Once the line containing "on Eric Amberg" has been printed, stop; print every line before it exactly, starting at the top of the material below.
[[ GIVEN INFORMATION open ]]
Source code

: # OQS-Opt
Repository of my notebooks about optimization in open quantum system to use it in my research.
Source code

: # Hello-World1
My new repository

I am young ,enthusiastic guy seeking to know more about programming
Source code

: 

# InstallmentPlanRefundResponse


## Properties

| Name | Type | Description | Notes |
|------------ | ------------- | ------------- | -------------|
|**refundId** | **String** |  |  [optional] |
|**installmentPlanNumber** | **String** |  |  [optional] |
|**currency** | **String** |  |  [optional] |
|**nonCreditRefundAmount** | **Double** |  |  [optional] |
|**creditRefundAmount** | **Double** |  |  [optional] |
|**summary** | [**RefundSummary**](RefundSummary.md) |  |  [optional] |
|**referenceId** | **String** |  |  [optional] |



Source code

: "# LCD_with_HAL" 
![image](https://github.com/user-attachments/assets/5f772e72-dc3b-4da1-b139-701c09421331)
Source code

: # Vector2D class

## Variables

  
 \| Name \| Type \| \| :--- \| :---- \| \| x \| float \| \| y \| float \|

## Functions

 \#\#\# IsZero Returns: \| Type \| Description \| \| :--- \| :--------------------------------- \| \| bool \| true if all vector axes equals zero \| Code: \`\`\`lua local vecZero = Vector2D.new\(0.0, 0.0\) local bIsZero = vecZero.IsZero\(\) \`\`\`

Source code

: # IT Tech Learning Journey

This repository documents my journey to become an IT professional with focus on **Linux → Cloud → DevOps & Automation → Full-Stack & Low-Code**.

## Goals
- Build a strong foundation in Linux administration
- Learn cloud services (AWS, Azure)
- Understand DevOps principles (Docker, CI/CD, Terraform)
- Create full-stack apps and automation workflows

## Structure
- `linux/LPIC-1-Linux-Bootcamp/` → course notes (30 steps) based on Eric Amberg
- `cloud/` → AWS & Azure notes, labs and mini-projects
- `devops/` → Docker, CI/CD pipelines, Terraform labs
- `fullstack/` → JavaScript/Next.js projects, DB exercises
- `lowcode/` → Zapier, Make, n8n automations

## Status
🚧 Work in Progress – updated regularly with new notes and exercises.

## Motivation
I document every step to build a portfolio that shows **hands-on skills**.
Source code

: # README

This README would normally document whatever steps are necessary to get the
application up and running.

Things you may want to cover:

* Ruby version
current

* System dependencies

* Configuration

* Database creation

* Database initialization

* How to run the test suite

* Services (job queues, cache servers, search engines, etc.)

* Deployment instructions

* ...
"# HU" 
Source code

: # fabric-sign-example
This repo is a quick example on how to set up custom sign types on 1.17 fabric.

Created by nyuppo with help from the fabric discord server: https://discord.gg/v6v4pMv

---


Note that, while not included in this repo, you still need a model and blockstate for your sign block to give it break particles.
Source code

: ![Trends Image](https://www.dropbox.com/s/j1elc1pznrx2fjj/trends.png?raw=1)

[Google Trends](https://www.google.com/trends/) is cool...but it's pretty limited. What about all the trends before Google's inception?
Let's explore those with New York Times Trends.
[[ GIVEN INFORMATION closed ]]
• **OUTPUT BELOW**
Source code

: # OQS-Opt
Repository of my notebooks about optimization in open quantum system to use it in my research.
Source code

: # Hello-World1
My new repository

I am young ,enthusiastic guy seeking to know more about programming
Source code

: 

# InstallmentPlanRefundResponse


## Properties

| Name | Type | Description | Notes |
|------------ | ------------- | ------------- | -------------|
|**refundId** | **String** |  |  [optional] |
|**installmentPlanNumber** | **String** |  |  [optional] |
|**currency** | **String** |  |  [optional] |
|**nonCreditRefundAmount** | **Double** |  |  [optional] |
|**creditRefundAmount** | **Double** |  |  [optional] |
|**summary** | [**RefundSummary**](RefundSummary.md) |  |  [optional] |
|**referenceId** | **String** |  |  [optional] |



Source code

: "# LCD_with_HAL" 
![image](https://github.com/user-attachments/assets/5f772e72-dc3b-4da1-b139-701c09421331)
Source code

: # Vector2D class

## Variables

  
 \| Name \| Type \| \| :--- \| :---- \| \| x \| float \| \| y \| float \|

## Functions

 \#\#\# IsZero Returns: \| Type \| Description \| \| :--- \| :--------------------------------- \| \| bool \| true if all vector axes equals zero \| Code: \`\`\`lua local vecZero = Vector2D.new\(0.0, 0.0\) local bIsZero = vecZero.IsZero\(\) \`\`\`

Source code

: # IT Tech Learning Journey

This repository documents my journey to become an IT professional with focus on **Linux → Cloud → DevOps & Automation → Full-Stack & Low-Code**.

## Goals
- Build a strong foundation in Linux administration
- Learn cloud services (AWS, Azure)
- Understand DevOps principles (Docker, CI/CD, Terraform)
- Create full-stack apps and automation workflows

## Structure
- `linux/LPIC-1-Linux-Bootcamp/` → course notes (30 steps) based on Eric Amberg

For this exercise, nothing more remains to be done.